ENTRAIN will enhance these networks and use the data from the networks to assess opportunities and approaches to sensor data storage, integration, automated quality control, and analysis using machine learning.
It is structured around five work packages:
- Data Integration Structures: assessing sensor data storage approaches, and metadata to provide detailed sensor measurement descriptions appropriate for network integration and machine-actionable analyses, linking sensor measurements across the freshwater environment using digital representations of rivers.
- AI for QC and gap-filling: assessing new approaches for automated quality control and infilling of sensor network data streams (in particular meteorology and water quality) to reduce manual checking and intervention and produce better and more complete data streams.
- Network requirements and upgrades: assessing and describing best-practice approaches to managing and operating research sensor networks, including in-field processing, data transmission and network security.
- Automation of analyses: moving from semi-manual approaches to sensor data stream analysis to fully automated, end-to-end analyses delivering information products directly to decision-makers, and developing new sensor data streams of snow water equivalent from the COSMOS network, indicators of vegetation greenness from phenocams, and nutrient load apportionment within the Thames.
- Stakeholder engagement: engaging with environmental sensor network operators, assessing potential for citizen-science to contribute to the management of complex sensor networks, establishing conversations around future opportunities for AI-based solutions using sensor network data.
ENTRAIN is a one-year project running to April 2020.
Outputs to date:
- New real-time sensor data streams implemented within COSMOS-UK network: Snow Water Equivalent / snow days, RGB signal from fields using Phenocams (for crop growth / land cover change detection)

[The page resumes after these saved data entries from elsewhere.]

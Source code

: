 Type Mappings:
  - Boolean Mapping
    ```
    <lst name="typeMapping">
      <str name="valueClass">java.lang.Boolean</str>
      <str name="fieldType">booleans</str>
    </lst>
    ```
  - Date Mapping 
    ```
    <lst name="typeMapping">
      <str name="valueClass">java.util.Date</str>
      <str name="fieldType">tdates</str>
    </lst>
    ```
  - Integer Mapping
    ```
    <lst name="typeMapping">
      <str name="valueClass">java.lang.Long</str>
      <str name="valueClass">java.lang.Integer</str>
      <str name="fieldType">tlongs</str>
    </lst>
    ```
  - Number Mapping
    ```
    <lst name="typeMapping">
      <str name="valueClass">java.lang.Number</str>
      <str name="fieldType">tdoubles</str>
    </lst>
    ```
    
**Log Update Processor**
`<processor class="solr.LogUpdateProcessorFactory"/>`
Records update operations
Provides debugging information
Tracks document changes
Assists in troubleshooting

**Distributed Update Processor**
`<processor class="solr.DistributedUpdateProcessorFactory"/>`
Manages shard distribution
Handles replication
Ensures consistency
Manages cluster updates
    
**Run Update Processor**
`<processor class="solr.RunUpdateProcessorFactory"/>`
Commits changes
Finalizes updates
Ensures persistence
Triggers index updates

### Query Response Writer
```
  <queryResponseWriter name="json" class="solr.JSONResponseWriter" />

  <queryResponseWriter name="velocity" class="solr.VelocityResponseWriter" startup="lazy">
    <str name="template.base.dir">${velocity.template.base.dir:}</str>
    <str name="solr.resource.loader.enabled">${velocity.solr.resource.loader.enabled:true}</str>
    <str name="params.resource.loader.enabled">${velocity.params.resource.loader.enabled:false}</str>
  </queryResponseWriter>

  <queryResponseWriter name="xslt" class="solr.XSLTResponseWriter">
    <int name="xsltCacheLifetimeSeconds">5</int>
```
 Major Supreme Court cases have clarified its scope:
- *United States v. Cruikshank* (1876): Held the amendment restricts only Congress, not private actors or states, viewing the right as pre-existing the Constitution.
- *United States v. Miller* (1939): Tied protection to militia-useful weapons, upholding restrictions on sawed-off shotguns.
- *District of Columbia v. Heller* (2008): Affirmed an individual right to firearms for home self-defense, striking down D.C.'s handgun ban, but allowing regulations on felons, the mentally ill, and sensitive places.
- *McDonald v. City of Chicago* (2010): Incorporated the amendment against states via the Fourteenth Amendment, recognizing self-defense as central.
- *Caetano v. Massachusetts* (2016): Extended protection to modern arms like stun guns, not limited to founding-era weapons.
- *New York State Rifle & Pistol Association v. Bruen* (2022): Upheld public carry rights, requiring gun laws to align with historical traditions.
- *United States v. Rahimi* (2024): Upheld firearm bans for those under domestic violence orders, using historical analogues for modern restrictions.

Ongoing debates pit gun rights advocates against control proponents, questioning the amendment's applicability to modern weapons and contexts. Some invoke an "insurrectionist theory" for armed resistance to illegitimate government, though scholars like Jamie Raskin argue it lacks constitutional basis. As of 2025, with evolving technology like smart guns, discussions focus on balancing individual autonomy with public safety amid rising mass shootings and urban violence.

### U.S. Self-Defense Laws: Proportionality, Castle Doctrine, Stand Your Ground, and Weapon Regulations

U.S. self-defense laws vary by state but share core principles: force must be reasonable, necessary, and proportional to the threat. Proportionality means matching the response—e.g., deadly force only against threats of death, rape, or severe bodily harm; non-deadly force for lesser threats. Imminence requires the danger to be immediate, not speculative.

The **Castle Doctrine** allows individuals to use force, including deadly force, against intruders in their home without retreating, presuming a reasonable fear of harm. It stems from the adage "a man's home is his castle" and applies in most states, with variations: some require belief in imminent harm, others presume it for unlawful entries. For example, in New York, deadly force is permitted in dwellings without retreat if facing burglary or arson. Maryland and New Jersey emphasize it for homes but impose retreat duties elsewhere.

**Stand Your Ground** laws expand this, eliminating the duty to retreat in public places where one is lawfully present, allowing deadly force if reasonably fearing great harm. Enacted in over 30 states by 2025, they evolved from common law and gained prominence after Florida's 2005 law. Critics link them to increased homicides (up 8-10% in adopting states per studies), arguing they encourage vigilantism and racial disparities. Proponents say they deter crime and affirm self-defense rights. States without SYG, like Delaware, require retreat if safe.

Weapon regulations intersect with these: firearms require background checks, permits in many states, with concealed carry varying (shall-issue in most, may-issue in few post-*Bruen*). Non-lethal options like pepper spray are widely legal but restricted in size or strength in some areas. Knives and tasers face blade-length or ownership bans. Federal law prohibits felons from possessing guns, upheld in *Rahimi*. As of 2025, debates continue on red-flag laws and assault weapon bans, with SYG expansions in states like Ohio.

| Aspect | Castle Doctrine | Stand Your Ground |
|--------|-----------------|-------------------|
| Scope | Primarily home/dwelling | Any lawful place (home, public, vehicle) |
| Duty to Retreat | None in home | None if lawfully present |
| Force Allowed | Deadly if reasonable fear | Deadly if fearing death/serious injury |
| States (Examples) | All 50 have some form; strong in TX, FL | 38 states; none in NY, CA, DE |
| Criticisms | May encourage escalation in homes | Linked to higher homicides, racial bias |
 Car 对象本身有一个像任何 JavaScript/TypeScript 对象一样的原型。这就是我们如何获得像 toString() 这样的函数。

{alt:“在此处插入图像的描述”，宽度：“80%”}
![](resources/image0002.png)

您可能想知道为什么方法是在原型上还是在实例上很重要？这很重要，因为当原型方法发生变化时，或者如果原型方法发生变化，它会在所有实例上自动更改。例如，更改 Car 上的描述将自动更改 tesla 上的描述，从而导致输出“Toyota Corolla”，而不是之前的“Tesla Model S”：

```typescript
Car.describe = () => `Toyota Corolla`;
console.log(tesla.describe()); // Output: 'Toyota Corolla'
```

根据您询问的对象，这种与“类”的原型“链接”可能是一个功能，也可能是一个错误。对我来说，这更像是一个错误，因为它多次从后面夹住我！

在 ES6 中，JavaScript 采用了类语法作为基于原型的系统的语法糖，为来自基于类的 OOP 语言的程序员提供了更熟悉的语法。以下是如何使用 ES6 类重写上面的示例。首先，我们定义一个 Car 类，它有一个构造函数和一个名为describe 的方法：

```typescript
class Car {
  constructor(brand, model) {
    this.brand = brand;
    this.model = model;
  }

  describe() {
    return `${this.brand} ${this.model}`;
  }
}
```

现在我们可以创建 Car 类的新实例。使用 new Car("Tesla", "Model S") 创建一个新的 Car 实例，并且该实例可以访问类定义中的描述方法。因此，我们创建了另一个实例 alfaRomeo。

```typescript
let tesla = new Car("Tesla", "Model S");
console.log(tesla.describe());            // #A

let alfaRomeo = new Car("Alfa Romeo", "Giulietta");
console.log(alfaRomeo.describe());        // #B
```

- Sensor data and metadata standards review.
- Github repository of sensor metadata including examples
- Review of time series database technologies
- Workshop on machine learning for water quality analysis (November 2019) with researchers, regulators, data and machine learning experts from Environment Agency, UKCEH, University of Lincoln, University of Durham, Turing Institute.
- New toolset for river network analysis, using graph structures and python networkX package, for identifying up and downstream river stretches, and linking features such as sewage treatment works effluent discharge locations and water quality monitoring sites.
- CEH river network converted to graph format and linked to monitoring sites within the EA Water Quality Data Archive.
- EGU presentation on river network analysis. Fry, M.J., Rozecky, J. 2020. Graph-based river network analysis for rapid discovery and analysis of linked hydrological data. EGU General Assembly 2020. https://doi.org/10.5194/egusphere-egu2020-17318.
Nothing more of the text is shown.